How to use this guide
- Locate the error code in the Error index.
- Review the summary to confirm it matches your issue.
- Check the likely causes to narrow down the problem.
- Follow the remediation steps in order.
- If unresolved, escalate with logs and a reproducible example.
Error index
| Category | Error code | Summary |
|---|---|---|
| Internal | GPU_INTERNAL_LOGIC_ERROR | Unexpected internal control flow |
| GPU_SELECT_DEADLOCK | Interpreter deadlock detected | |
| GPU_LAUNCH_FAIL | GPU kernel launch failed | |
| GPU_CALCULATE_SCRATCH_ERR | Scratch memory calculation failed | |
| Memory | GPU_ARENA_MAP_FAILED | Host allocator creation failed |
| GPU_HOST_ALLOC_FAILED | Host memory allocation failed | |
| GPU_CUDA_ALLOC_FAILED | GPU VRAM allocation failed | |
| GPU_CREATE_GLOBAL_SET | Global set creation failed | |
| Type/parse | GPU_PARSE_FAIL | Input parsing failed |
| GPU_PARSE_NOT_IMPLEMENTED | Input parsing not implemented | |
| GPU_INVALID_STATEMENT | Statement rejected during parsing | |
| GPU_TYPE_UNSUPPORTED | Type not supported for operation | |
| GPU_INVALID_DOMAIN | Enumeration domain not found | |
| Data and column | GPU_EXPECTED_FOREIGN | Expected a GPU foreign object |
| GPU_WRONG_DEVICE | Object belongs to a different GPU device | |
| GPU_NOT_A_COLUMN | Symbol not found in column list | |
| GPU_COLUMN_OF_LISTS_UNSUPPORTED | Columns of lists not supported in select | |
| GPU_SYMBOL_SORTING_NOT_IMPLEMENTED | Sorting on symbols or character arrays not supported | |
| Other | GPU_NOT_IMPLEMENTED | Feature not available |
| GPU_UNKNOWN | Unclassified error |
Internal errors
GPU_INTERNAL_LOGIC_ERROR
Summary: Unexpected internal control flow
The GPU module reached a code path that should be unreachable under normal operation. This indicates a bug within the module itself rather than incorrect user input.
Remediation steps
- Note the exact query or operation that triggered the error.

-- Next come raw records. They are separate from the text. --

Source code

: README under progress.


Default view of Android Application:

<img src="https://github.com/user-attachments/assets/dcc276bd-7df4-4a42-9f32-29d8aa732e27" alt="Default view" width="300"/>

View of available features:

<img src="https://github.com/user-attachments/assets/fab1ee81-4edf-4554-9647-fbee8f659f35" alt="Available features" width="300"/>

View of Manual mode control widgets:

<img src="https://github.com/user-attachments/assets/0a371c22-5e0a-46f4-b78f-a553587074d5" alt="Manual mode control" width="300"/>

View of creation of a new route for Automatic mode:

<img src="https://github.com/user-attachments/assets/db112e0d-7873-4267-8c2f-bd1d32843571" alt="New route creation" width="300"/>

- Check the KDB-X release notes for known issues in your current version.
- Try downgrading to the previous stable release to confirm it is a regression.
- Report the issue to KDB-X with a reproducible test case.
This indicates a system-level issue. Escalate to KDB-X support.
GPU_SELECT_DEADLOCK
Summary: Interpreter deadlock detected
The GPU interpreter has reached a deadlock state where two or more operations are waiting on each other and can no longer proceed. This is caused by a bug in the module's concurrency logic and should not occur under normal operation.
Remediation steps
- Terminate the GPU process.
- Upgrade to the latest module version where the bug may be fixed.
- Report to KDB-X support - this error should not occur.
This indicates a system-level issue. Escalate to KDB-X support.
GPU_LAUNCH_FAIL
Summary: GPU kernel launch failed
An attempt to launch a CUDA kernel on the GPU device failed. The kernel could not be dispatched for execution.
Likely causes
- CUDA driver or device in an error state
- Invalid internal kernel configuration
Remediation steps
- Check
nvidia-smifor GPU health and error state. - Run
compute-sanitizerto detect device errors. - Reboot the host to reset the CUDA driver and GPU state.
- Verify the CUDA toolkit and driver versions are compatible.
GPU_CALCULATE_SCRATCH_ERR
Summary: Scratch memory calculation failed
The module failed to determine how much scratch (temporary working) memory a GPU kernel requires before launching it. This is a pre-launch validation step.
Likely causes
- A bug in the scratch-size calculation logic for a specific kernel
- An unsupported parameter combination passed to the calculation routine
Remediation steps
- Note the specific operation that triggered this error.
- Check for a known issue in the current module version's changelog.
- Report to KDB-X support with full context - this error should not occur.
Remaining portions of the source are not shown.